Today I am packing up to hit the road to visit my parents in the small town of my childhood. This town has been the family home for at least six generations, since before it was even incorporated under the name it now bears. It is also a place of great natural beauty. In fact, when my great-great-grandfather first arrived over a century ago, he wrote these words to his mother back in England:
“I have arrived in the Rainy River country, Mother dear, and the air is full of the scent of clover and wild roses. It is a country full of God-given beauty. The Rainy River winds its way majestically through the ever-changing beauty of the scenery. One is compelled to expand one’s lungs with deep breaths of the stimulating, champagne-like air, while before one spreads a feast of weird beauty such as mind can never imagine or describe. For hours since my arrival here have I sat on the Rainy’s banks drinking in the splendour of its ever-changing currents, watching the trout jumping in their frolic.”

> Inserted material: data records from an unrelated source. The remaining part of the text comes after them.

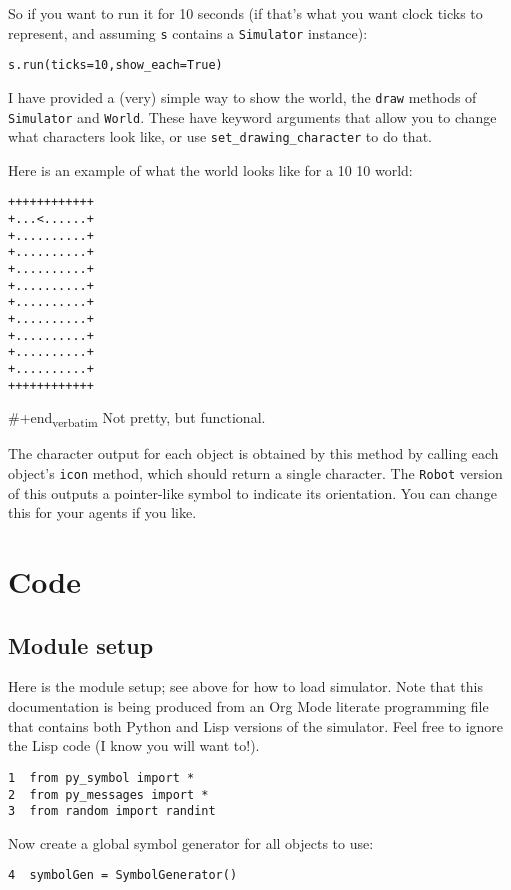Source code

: \documentclass[11pt]{tufte-handout}
\begin{document}
So if you want to run it for 10 seconds (if that's what you want  clock ticks to represent, and assuming \texttt{s} contains a \texttt{Simulator} instance):
\begin{verbatim}
s.run(ticks=10,show_each=True)
\end{verbatim}


I have provided a (very) simple way to show the world, the \texttt{draw} methods of \texttt{Simulator} and \texttt{World}. These have keyword arguments that allow you to change what characters look like, or use \texttt{set\_drawing\_character} to do that.

Here is an example of what the world looks like for a 10 \texttimes{} 10 world:
\begin{verbatim}
++++++++++++
+...<......+
+..........+
+..........+
+..........+
+..........+
+..........+
+..........+
+..........+
+..........+
+..........+
++++++++++++
\end{verbatim}

\#+end\textsubscript{verbatim}
\noident Not pretty, but functional.

The character output for each object is obtained by this method by calling each object's \texttt{icon} method, which should return a single character.  The \texttt{Robot} version of this outputs a pointer-like symbol to indicate its orientation.  You can change this for your agents if you like.

\section{Code}
\label{sec:org0f02b35}
\label{org70b3e8d}

\subsection{Module setup}
\label{sec:org8501721}

Here is the module setup; see above for how to load simulator.  Note that this documentation is being produced from an Org Mode literate programming file that contains both Python and Lisp versions of the simulator.  Feel free to ignore the Lisp code (I know you will want to!).

\begin{verbatim}
1  from py_symbol import *
2  from py_messages import *
3  from random import randint
\end{verbatim}

Now create a global symbol generator for all objects to use:
\begin{verbatim}
4  symbolGen = SymbolGenerator()
\end{verbatim}
\end{document}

I grew up on the shore of that same river, surrounded by wildlife, forests, and teeming life. It was the place I became an avid canoer, where I first tried my hand at writing, and where I fell in love for the first time. It is the place where so much of who I am was formed. It is a place rich with history and memories and love.
And I am stressed beyond words to go there.
A Painful Homecoming
Here’s the thing. Despite all of those amazing things I recounted above, it is also the place where I first heard how “disgusting those queers are”. It is the place where my trusted Sunday school teacher equated being gay with pedophilia. It was the place I came out for the first time but had to do so while also condemning “those inclinations”. It was the place I had to hide and repress my desires and learn to despise them as “perverse”.